Recent scholarship on the history of the book as a material object holds special relevance for the study of Jewish literature, and particularly the “Jewishness” of Jewish books. Prof. Stern will discuss methodological ramifications of his recent work on the history of the Jewish book, and will present the history of the layout of the Talmud as an example of the complications of “Jewishness” when one speaks about Jewish books.

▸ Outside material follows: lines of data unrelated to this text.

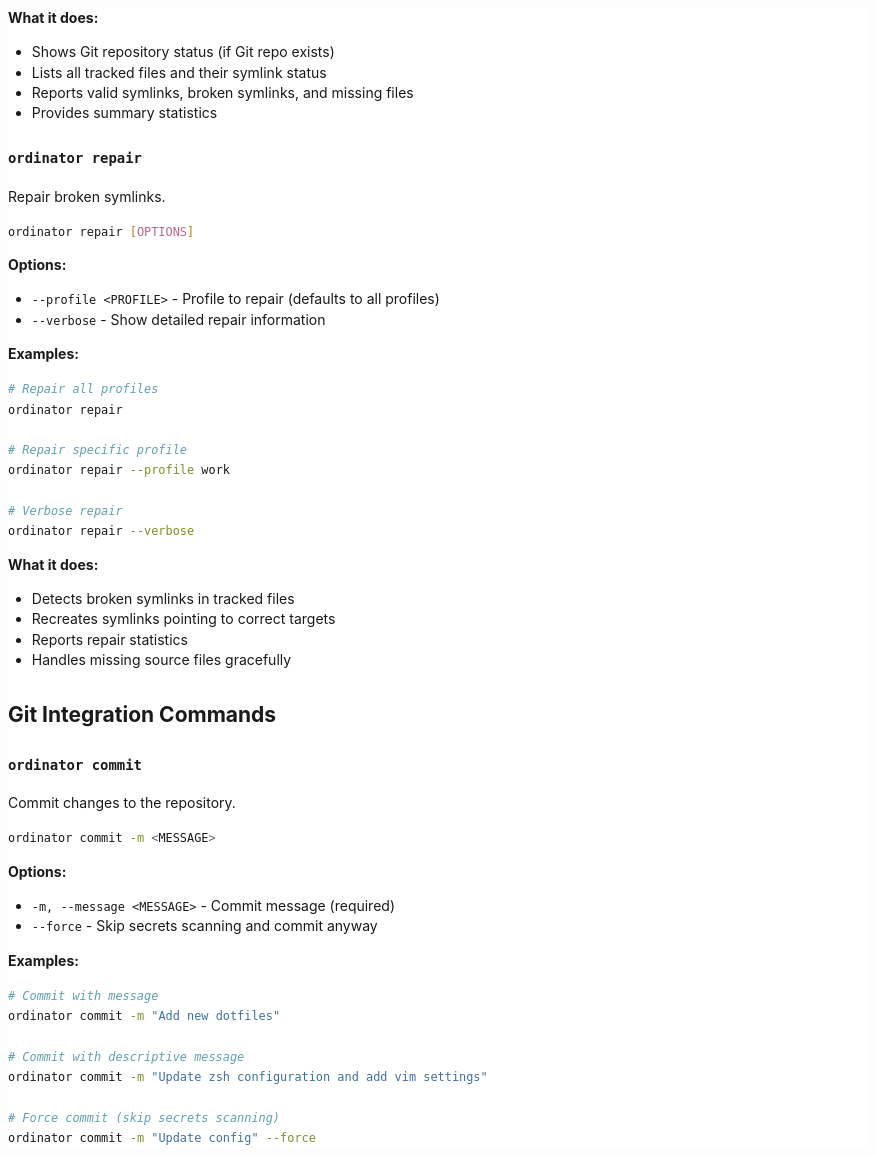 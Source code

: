 **What it does:**
- Shows Git repository status (if Git repo exists)
- Lists all tracked files and their symlink status
- Reports valid symlinks, broken symlinks, and missing files
- Provides summary statistics

### `ordinator repair`

Repair broken symlinks.

```bash
ordinator repair [OPTIONS]
```

**Options:**
- `--profile <PROFILE>` - Profile to repair (defaults to all profiles)
- `--verbose` - Show detailed repair information

**Examples:**
```bash
# Repair all profiles
ordinator repair

# Repair specific profile
ordinator repair --profile work

# Verbose repair
ordinator repair --verbose
```

**What it does:**
- Detects broken symlinks in tracked files
- Recreates symlinks pointing to correct targets
- Reports repair statistics
- Handles missing source files gracefully

## Git Integration Commands

### `ordinator commit`

Commit changes to the repository.

```bash
ordinator commit -m <MESSAGE>
```

**Options:**
- `-m, --message <MESSAGE>` - Commit message (required)
- `--force` - Skip secrets scanning and commit anyway

**Examples:**
```bash
# Commit with message
ordinator commit -m "Add new dotfiles"

# Commit with descriptive message
ordinator commit -m "Update zsh configuration and add vim settings"

# Force commit (skip secrets scanning)
ordinator commit -m "Update config" --force
```
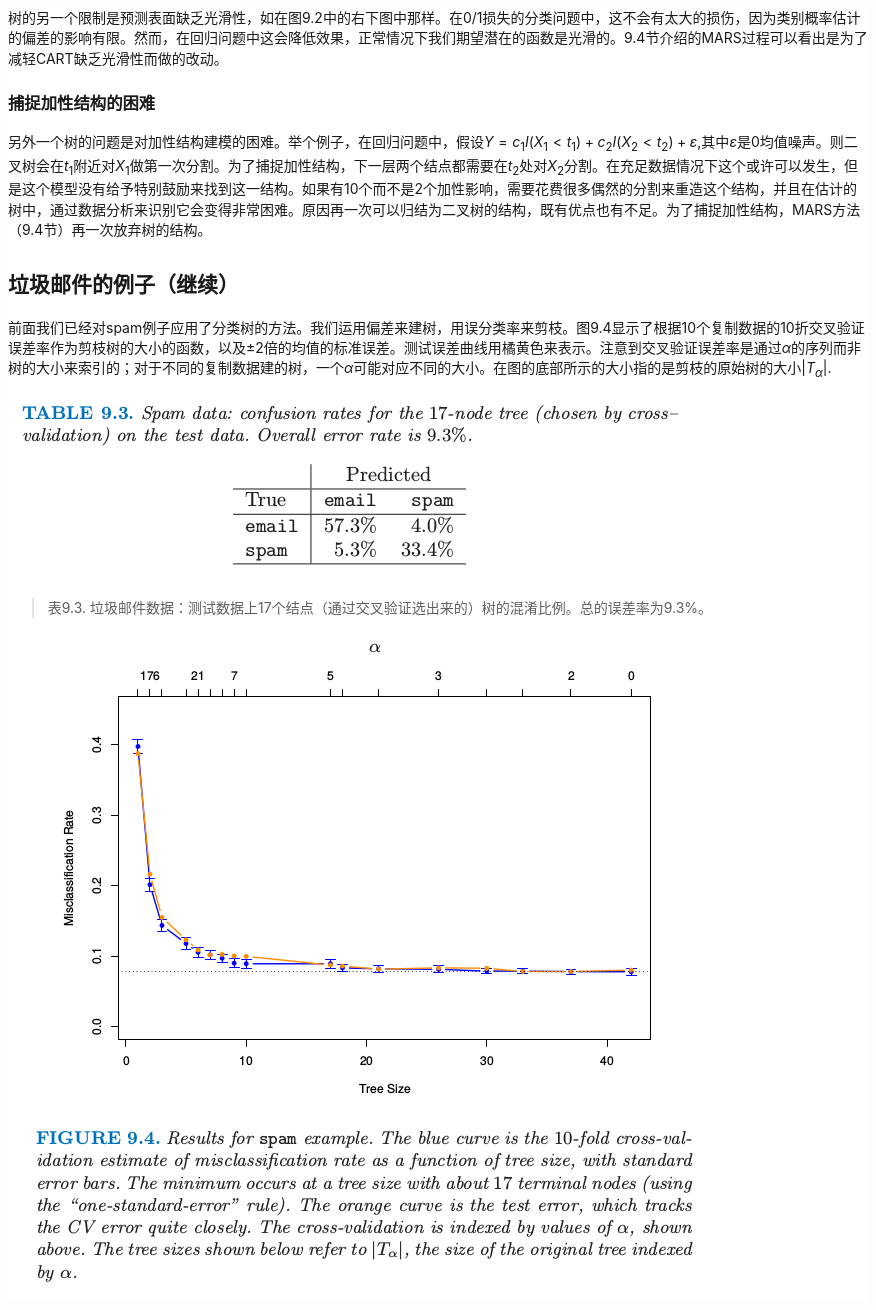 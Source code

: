 树的另一个限制是预测表面缺乏光滑性，如在图9.2中的右下图中那样。在0/1损失的分类问题中，这不会有太大的损伤，因为类别概率估计的偏差的影响有限。然而，在回归问题中这会降低效果，正常情况下我们期望潜在的函数是光滑的。9.4节介绍的MARS过程可以看出是为了减轻CART缺乏光滑性而做的改动。

### 捕捉加性结构的困难

另外一个树的问题是对加性结构建模的困难。举个例子，在回归问题中，假设$Y=c_1I(X_1<t_1)+c_2I(X_2<t_2)+\varepsilon$,其中$\varepsilon$是0均值噪声。则二叉树会在$t_1$附近对$X_1$做第一次分割。为了捕捉加性结构，下一层两个结点都需要在$t_2$处对$X_2$分割。在充足数据情况下这个或许可以发生，但是这个模型没有给予特别鼓励来找到这一结构。如果有10个而不是2个加性影响，需要花费很多偶然的分割来重造这个结构，并且在估计的树中，通过数据分析来识别它会变得非常困难。原因再一次可以归结为二叉树的结构，既有优点也有不足。为了捕捉加性结构，MARS方法（9.4节）再一次放弃树的结构。

## 垃圾邮件的例子（继续）

前面我们已经对spam例子应用了分类树的方法。我们运用偏差来建树，用误分类率来剪枝。图9.4显示了根据10个复制数据的10折交叉验证误差率作为剪枝树的大小的函数，以及$\pm2$倍的均值的标准误差。测试误差曲线用橘黄色来表示。注意到交叉验证误差率是通过$\alpha$的序列而非树的大小来索引的；对于不同的复制数据建的树，一个$\alpha$可能对应不同的大小。在图的底部所示的大小指的是剪枝的原始树的大小$\vert T_\alpha\vert$.

![](../img/09/tab9.3.png)

> 表9.3. 垃圾邮件数据：测试数据上17个结点（通过交叉验证选出来的）树的混淆比例。总的误差率为9.3%。

![](../img/09/fig9.4.png)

David Stern is Moritz and Josephine Berg Professor of Classical Hebrew Literature at Penn, where he served for many years as Director of the Jewish Studies Program. His areas of specialization are classical Jewish literature and religion; and the history of the Jewish book. Prof. Stern has written widely on midrash and is the author of eight books including, Parables in Midrash: Narrative and Exegesis in Rabbinic Literature (Harvard UP); Rabbinic Fantasies: Imaginative Narratives from Classical Hebrew Literature (Yale UP), and Midrash and Theory: Ancient Jewish Exegesis and Contemporary Literary Studies (Northwestern UP). He’s currently working on a book entitled The Jewish Library: Four Jewish Classics and the Jewish Experience, which traces the history of the physical forms of the Talmud, the Rabbinic Bible, the Prayerbook, and the Passover Haggadah, and the ways in which those forms have shaped the meaning and significance of these classic Jewish books.